That was the name of the session I moderated this morning at the RSA Conference in San Francisco. Given that there were about 250 people in attendance in the room (on the last day of the conference no less), I don’t think I’d be going out on a limb to say that it’s a question on many people’s minds…particularly those people who are interested in or responsible for security in the workplace.
I thought it was a very good panel…especially because there was disagreement amongst the panelists. One of the key points to come out from the session was that organizations need to understand the difference between BYOD and the Consumerization of IT (where have I heard that one before?). It was an important point to make, one where I saw a number of people in the audience nodding their heads as they seemed to grasp more clearly that the two are not the same.
What I love about this topic (generally speaking) are all the subtle nuances that can come up in an organization. Sure, some companies had already implemented BYOD, and some were still on the fence about it.

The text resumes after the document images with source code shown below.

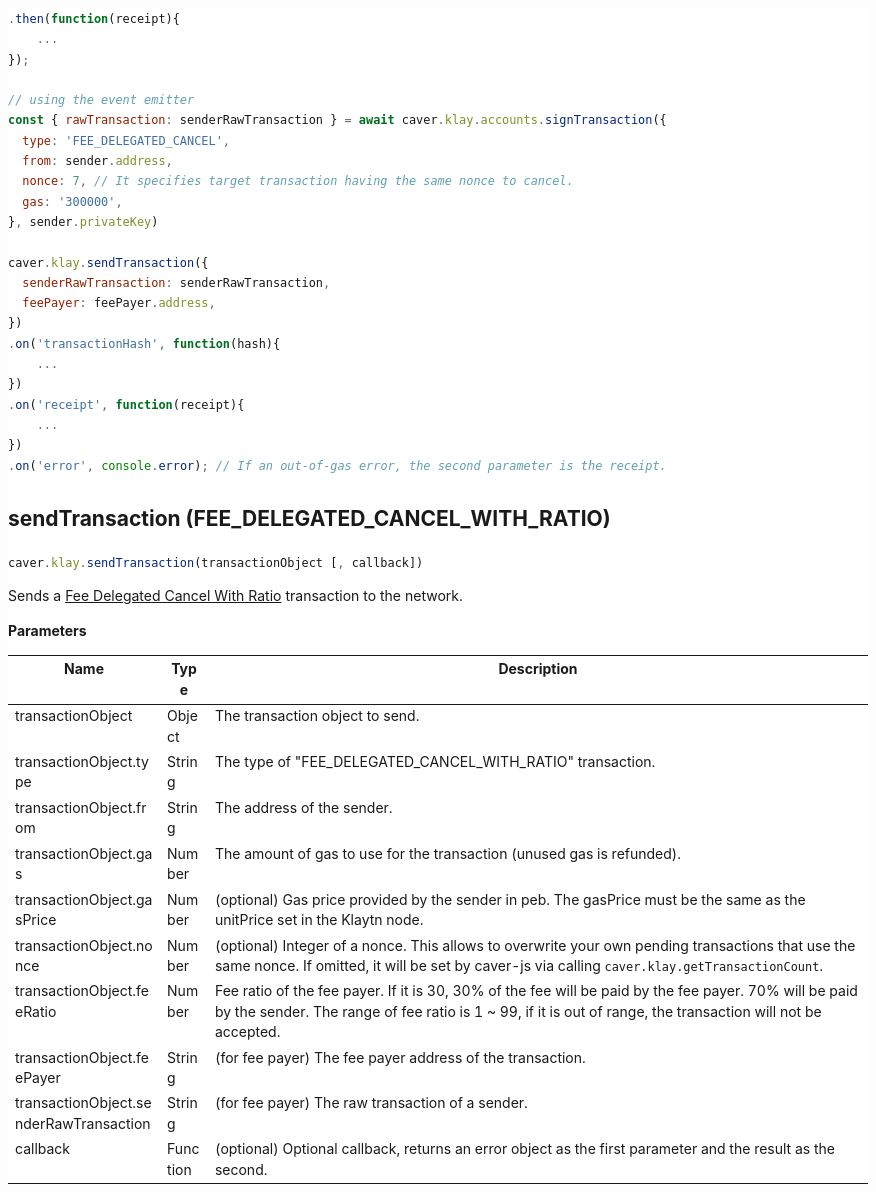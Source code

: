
```javascript
.then(function(receipt){
    ...
});

// using the event emitter
const { rawTransaction: senderRawTransaction } = await caver.klay.accounts.signTransaction({
  type: 'FEE_DELEGATED_CANCEL',
  from: sender.address,
  nonce: 7, // It specifies target transaction having the same nonce to cancel.
  gas: '300000',
}, sender.privateKey)

caver.klay.sendTransaction({
  senderRawTransaction: senderRawTransaction,
  feePayer: feePayer.address,
})
.on('transactionHash', function(hash){
    ...
})
.on('receipt', function(receipt){
    ...
})
.on('error', console.error); // If an out-of-gas error, the second parameter is the receipt.
```

## sendTransaction (FEE_DELEGATED_CANCEL_WITH_RATIO)

```javascript
caver.klay.sendTransaction(transactionObject [, callback])
```

Sends a [Fee Delegated Cancel With Ratio](../../../klaytn/design/transactions/partial_fee_delegation.md#txtypefeedelegatedcancelwithratio) transaction to the network.

**Parameters**

| Name                                   | Type     | Description                                                                                                                                                                                                           |
| -------------------------------------- | -------- | --------------------------------------------------------------------------------------------------------------------------------------------------------------------------------------------------------------------- |
| transactionObject                      | Object   | The transaction object to send.                                                                                                                                                                                       |
| transactionObject.type                 | String   | The type of "FEE_DELEGATED_CANCEL_WITH_RATIO" transaction.                                                                                                                                                        |
| transactionObject.from                 | String   | The address of the sender.                                                                                                                                                                                            |
| transactionObject.gas                  | Number   | The amount of gas to use for the transaction (unused gas is refunded).                                                                                                                                                |
| transactionObject.gasPrice             | Number   | (optional) Gas price provided by the sender in peb. The gasPrice must be the same as the unitPrice set in the Klaytn node.                                                                                            |
| transactionObject.nonce                | Number   | (optional) Integer of a nonce. This allows to overwrite your own pending transactions that use the same nonce. If omitted, it will be set by caver-js via calling `caver.klay.getTransactionCount`.                   |
| transactionObject.feeRatio             | Number   | Fee ratio of the fee payer. If it is 30, 30% of the fee will be paid by the fee payer. 70% will be paid by the sender. The range of fee ratio is 1 ~ 99, if it is out of range, the transaction will not be accepted. |
| transactionObject.feePayer             | String   | (for fee payer) The fee payer address of the transaction.                                                                                                                                                             |
| transactionObject.senderRawTransaction | String   | (for fee payer) The raw transaction of a sender.                                                                                                                                                                      |
| callback                               | Function | (optional) Optional callback, returns an error object as the first parameter and the result as the second.                                                                                                            |
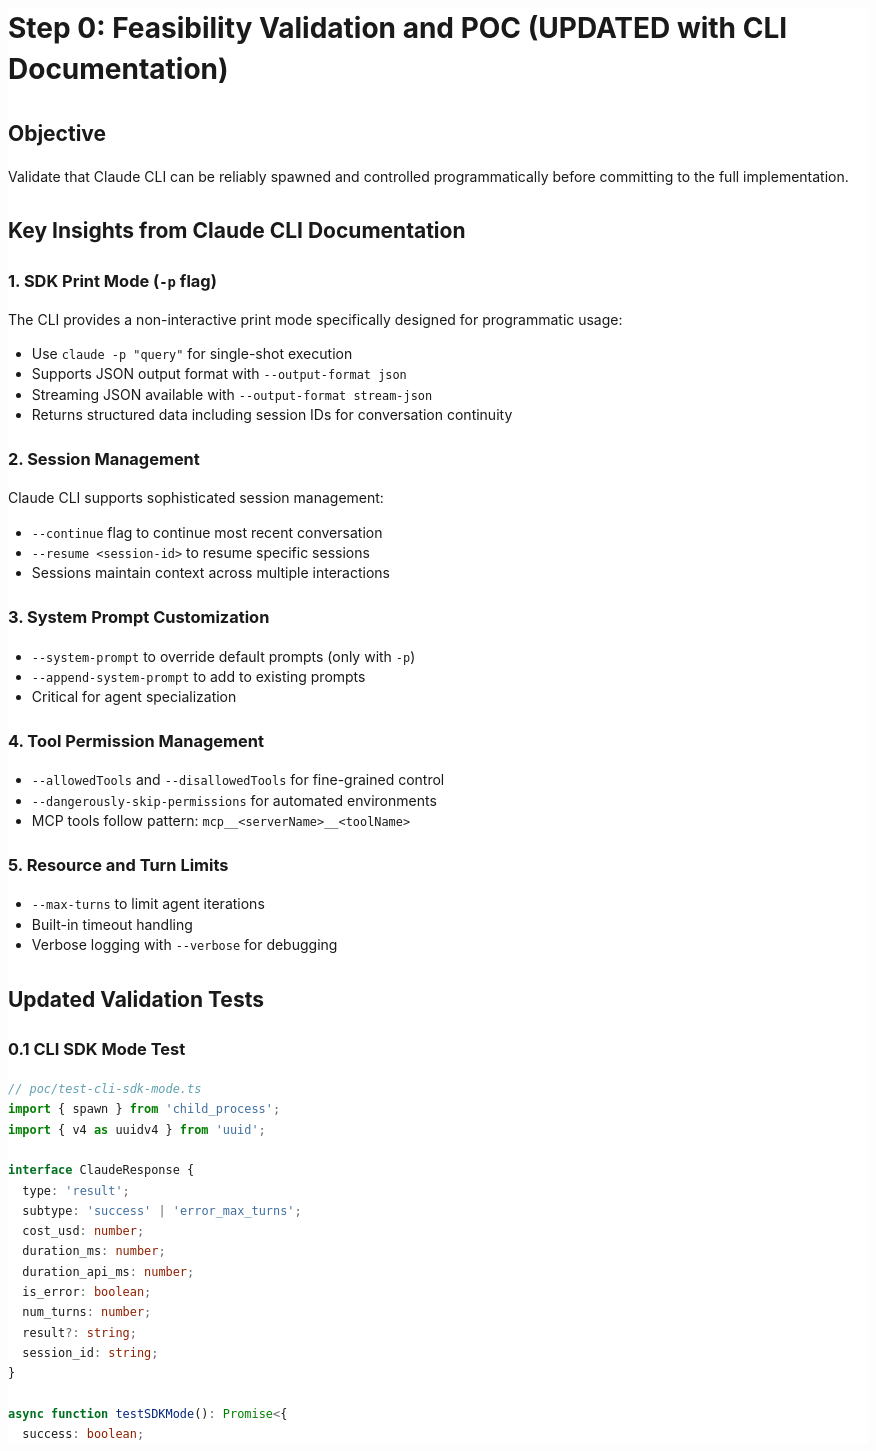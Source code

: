 # Step 0: Feasibility Validation and POC (UPDATED with CLI Documentation)

## Objective
Validate that Claude CLI can be reliably spawned and controlled programmatically before committing to the full implementation.

## Key Insights from Claude CLI Documentation

### 1. SDK Print Mode (`-p` flag)
The CLI provides a non-interactive print mode specifically designed for programmatic usage:
- Use `claude -p "query"` for single-shot execution
- Supports JSON output format with `--output-format json`
- Streaming JSON available with `--output-format stream-json`
- Returns structured data including session IDs for conversation continuity

### 2. Session Management
Claude CLI supports sophisticated session management:
- `--continue` flag to continue most recent conversation
- `--resume <session-id>` to resume specific sessions
- Sessions maintain context across multiple interactions

### 3. System Prompt Customization
- `--system-prompt` to override default prompts (only with `-p`)
- `--append-system-prompt` to add to existing prompts
- Critical for agent specialization

### 4. Tool Permission Management
- `--allowedTools` and `--disallowedTools` for fine-grained control
- `--dangerously-skip-permissions` for automated environments
- MCP tools follow pattern: `mcp__<serverName>__<toolName>`

### 5. Resource and Turn Limits
- `--max-turns` to limit agent iterations
- Built-in timeout handling
- Verbose logging with `--verbose` for debugging

## Updated Validation Tests

### 0.1 CLI SDK Mode Test
```typescript
// poc/test-cli-sdk-mode.ts
import { spawn } from 'child_process';
import { v4 as uuidv4 } from 'uuid';

interface ClaudeResponse {
  type: 'result';
  subtype: 'success' | 'error_max_turns';
  cost_usd: number;
  duration_ms: number;
  duration_api_ms: number;
  is_error: boolean;
  num_turns: number;
  result?: string;
  session_id: string;
}

async function testSDKMode(): Promise<{
  success: boolean;
```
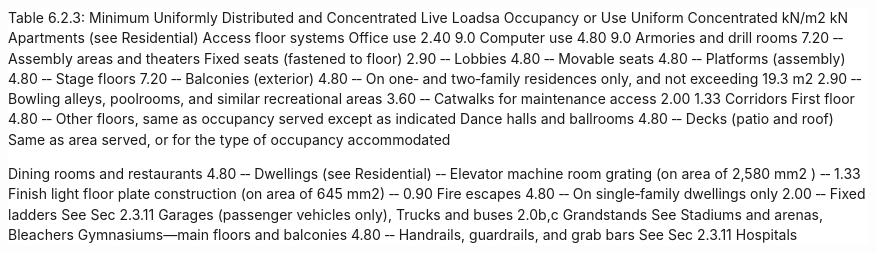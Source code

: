 
 Table 6.2.3: Minimum Uniformly Distributed and Concentrated Live Loadsa
  Occupancy or Use                                                           Uniform          Concentrated
                                                                              kN/m2                kN
 Apartments (see Residential)
 Access floor systems
    Office use                                                                 2.40                  9.0
    Computer use                                                               4.80                  9.0
  Armories and drill rooms                                                     7.20                   ‐‐
 Assembly areas and theaters
    Fixed seats (fastened to floor)                                            2.90                   ‐‐
    Lobbies                                                                    4.80                   ‐‐
    Movable seats                                                              4.80                   ‐‐
    Platforms (assembly)                                                       4.80                   ‐‐
    Stage floors                                                               7.20                   ‐‐
  Balconies (exterior)                                                         4.80                   ‐‐
  On one‐ and two‐family residences only, and not exceeding 19.3 m2            2.90                   ‐‐
  Bowling alleys, poolrooms, and similar recreational areas                    3.60                   ‐‐
  Catwalks for maintenance access                                              2.00                 1.33
  Corridors
  First floor                                                                  4.80                   ‐‐
  Other floors, same as occupancy served except as indicated
  Dance halls and ballrooms                                                    4.80                   ‐‐
  Decks (patio and roof)                                                   Same as area served, or for the type of
                                                                                occupancy accommodated

  Dining rooms and restaurants                                                 4.80                   ‐‐
  Dwellings (see Residential)                                                    ‐‐
  Elevator machine room grating (on area of 2,580 mm2 )                          ‐‐                 1.33
  Finish light floor plate construction (on area of 645 mm2)                     ‐‐                 0.90
  Fire escapes                                                                 4.80                   ‐‐
    On single‐family dwellings only                                            2.00                   ‐‐
  Fixed ladders                                                                         See Sec 2.3.11
 Garages (passenger vehicles only), Trucks and buses                                       2.0b,c
  Grandstands                                                               See Stadiums and arenas, Bleachers
  Gymnasiums—main floors and balconies                                         4.80                   ‐‐
  Handrails, guardrails, and grab bars                                                  See Sec 2.3.11
  Hospitals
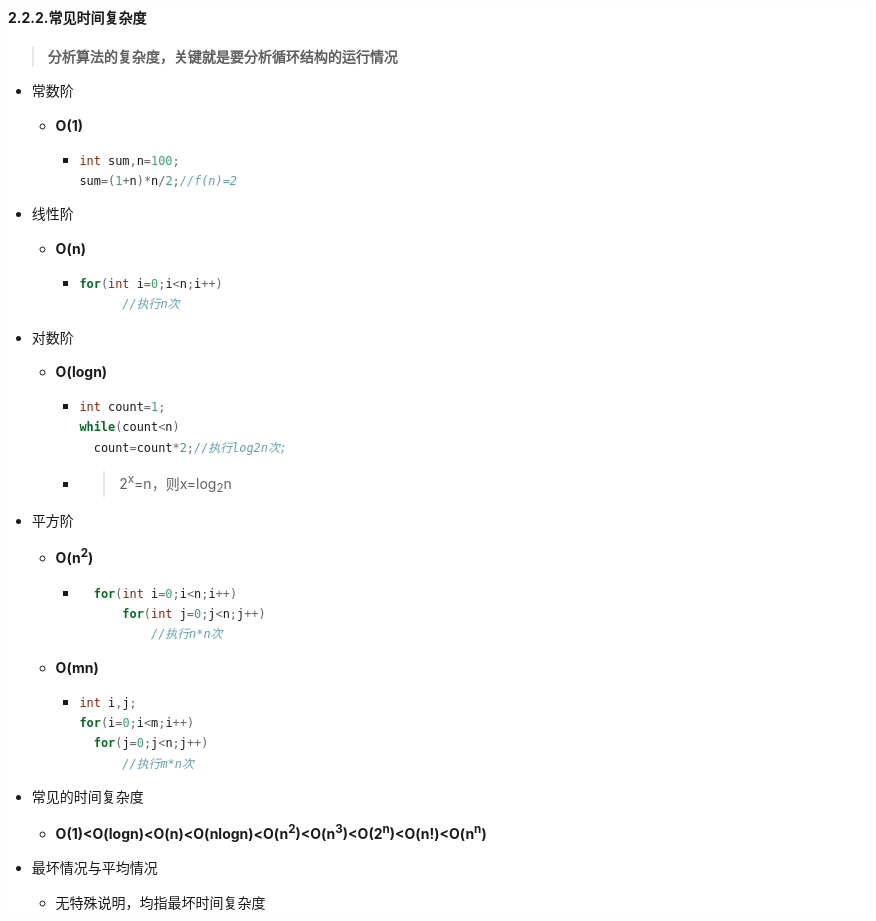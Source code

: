 #### 2.2.2.常见时间复杂度

> **分析算法的复杂度，关键就是要分析循环结构的运行情况**


- 常数阶

  - **O(1)**
    
    - ```c
      int sum,n=100;
      sum=(1+n)*n/2;//f(n)=2
      ```
  
- 线性阶

  - **O(n)**

    - ```c
      for(int i=0;i<n;i++)
        	//执行n次
      ```

- 对数阶

  - **O(logn)**

    - ```c
      int count=1;
      while(count<n)
      	count=count*2;//执行log2n次;
      ```

    - > 2<sup>x</sup>=n，则x=log<sub>2</sub>n  

- 平方阶

  - **O(n<sup>2</sup>)**

    - ```c
        for(int i=0;i<n;i++)
        	for(int j=0;j<n;j++)
        		//执行n*n次
        ```

  - **O(mn)**

    - ```c
      int i,j;
      for(i=0;i<m;i++)
      	for(j=0;j<n;j++)
      		//执行m*n次
      ```


- 常见的时间复杂度
  - **O(1)<O(logn)<O(n)<O(nlogn)<O(n<sup>2</sup>)<O(n<sup>3</sup>)<O(2<sup>n</sup>)<O(n!)<O(n<sup>n</sup>)**
- 最坏情况与平均情况
  - 无特殊说明，均指最坏时间复杂度
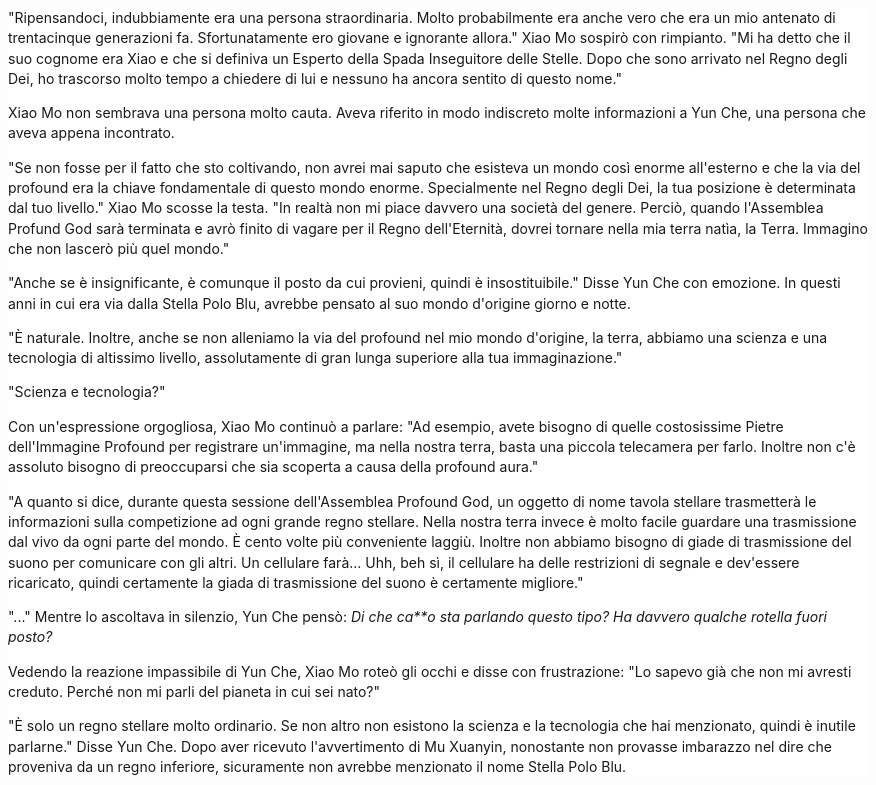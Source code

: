 
"Ripensandoci, indubbiamente era una persona straordinaria. Molto probabilmente era anche vero che era un mio antenato di trentacinque generazioni fa. Sfortunatamente ero giovane e ignorante allora." Xiao Mo sospirò con rimpianto. "Mi ha detto che il suo cognome era Xiao e che si definiva un Esperto della Spada Inseguitore delle Stelle. Dopo che sono arrivato nel Regno degli Dei, ho trascorso molto tempo a chiedere di lui e nessuno ha ancora sentito di questo nome."


Xiao Mo non sembrava una persona molto cauta. Aveva riferito in modo indiscreto molte informazioni a Yun Che, una persona che aveva appena incontrato.


"Se non fosse per il fatto che sto coltivando, non avrei mai saputo che esisteva un mondo così enorme all'esterno e che la via del profound era la chiave fondamentale di questo mondo enorme. Specialmente nel Regno degli Dei, la tua posizione è determinata dal tuo livello." Xiao Mo scosse la testa. "In realtà non mi piace davvero una società del genere. Perciò, quando l'Assemblea Profund God sarà terminata e avrò finito di vagare per il Regno dell'Eternità, dovrei tornare nella mia terra natìa, la Terra. Immagino che non lascerò più quel mondo."


"Anche se è insignificante, è comunque il posto da cui provieni, quindi è insostituibile." Disse Yun Che con emozione. In questi anni in cui era via dalla Stella Polo Blu, avrebbe pensato al suo mondo d'origine giorno e notte.


"È naturale. Inoltre, anche se non alleniamo la via del profound nel mio mondo d'origine, la terra, abbiamo una scienza e una tecnologia di altissimo livello, assolutamente di gran lunga superiore alla tua immaginazione."


"Scienza e tecnologia?"


Con un'espressione orgogliosa, Xiao Mo continuò a parlare: "Ad esempio, avete bisogno di quelle costosissime Pietre dell'Immagine Profound per registrare un'immagine, ma nella nostra terra, basta una piccola telecamera per farlo. Inoltre non c'è assoluto bisogno di preoccuparsi che sia scoperta a causa della profound aura."


"A quanto si dice, durante questa sessione dell'Assemblea Profound God, un oggetto di nome tavola stellare trasmetterà le informazioni sulla competizione ad ogni grande regno stellare. Nella nostra terra invece è molto facile guardare una trasmissione dal vivo da ogni parte del mondo. È cento volte più conveniente laggiù. Inoltre non abbiamo bisogno di giade di trasmissione del suono per comunicare con gli altri. Un cellulare farà... Uhh, beh sì, il cellulare ha delle restrizioni di segnale e dev'essere ricaricato, quindi certamente la giada di trasmissione del suono è certamente migliore."


"..." Mentre lo ascoltava in silenzio, Yun Che pensò: <em>Di che ca**o sta parlando questo tipo? Ha davvero qualche rotella fuori posto?</em>


Vedendo la reazione impassibile di Yun Che, Xiao Mo roteò gli occhi e disse con frustrazione: "Lo sapevo già che non mi avresti creduto. Perché non mi parli del pianeta in cui sei nato?"


"È solo un regno stellare molto ordinario. Se non altro non esistono la scienza e la tecnologia che hai menzionato, quindi è inutile parlarne." Disse Yun Che. Dopo aver ricevuto l'avvertimento di Mu Xuanyin, nonostante non provasse imbarazzo nel dire che proveniva da un regno inferiore, sicuramente non avrebbe menzionato il nome Stella Polo Blu.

But what about a scenario where one company that has yet to implement a BYOD is acquiring a company that implemented a full BYOD strategy? A very basic scenario, and interestingly enough, not one I had thought of before. This was the scenario that one of the attendees brought up. Interestingly, he saw a lot of value in the COPE model so that he could actually please both groups.
The other major thing that came out of the session was best described by another audience member’s comment.
BYOD is not actually about the device, but rather about mitigating the risk of information loss from/via mobile devices.
Amen! Everything we’re talking about these days, whether it’s BYOD, COPE, “security,” blah blah blah is all about mobile risk management and then leveraging technology solutions to mitigate that risk. The question, of course, becomes far more complex when you take into account Cloud services such as Dropbox where the organization will potentially lose even further control of the (mobile) data.
By the time the house manager rudely interrupted us, (in fairness, he did have to prep the room for the next session) we had concluded two things. First, the conversation could have easily gone on another hour, and second, that managing mobile risk is very complex in the context of BYOD and that there may never be one “best” approach to handling it all. Boy is this a fun place to be right now.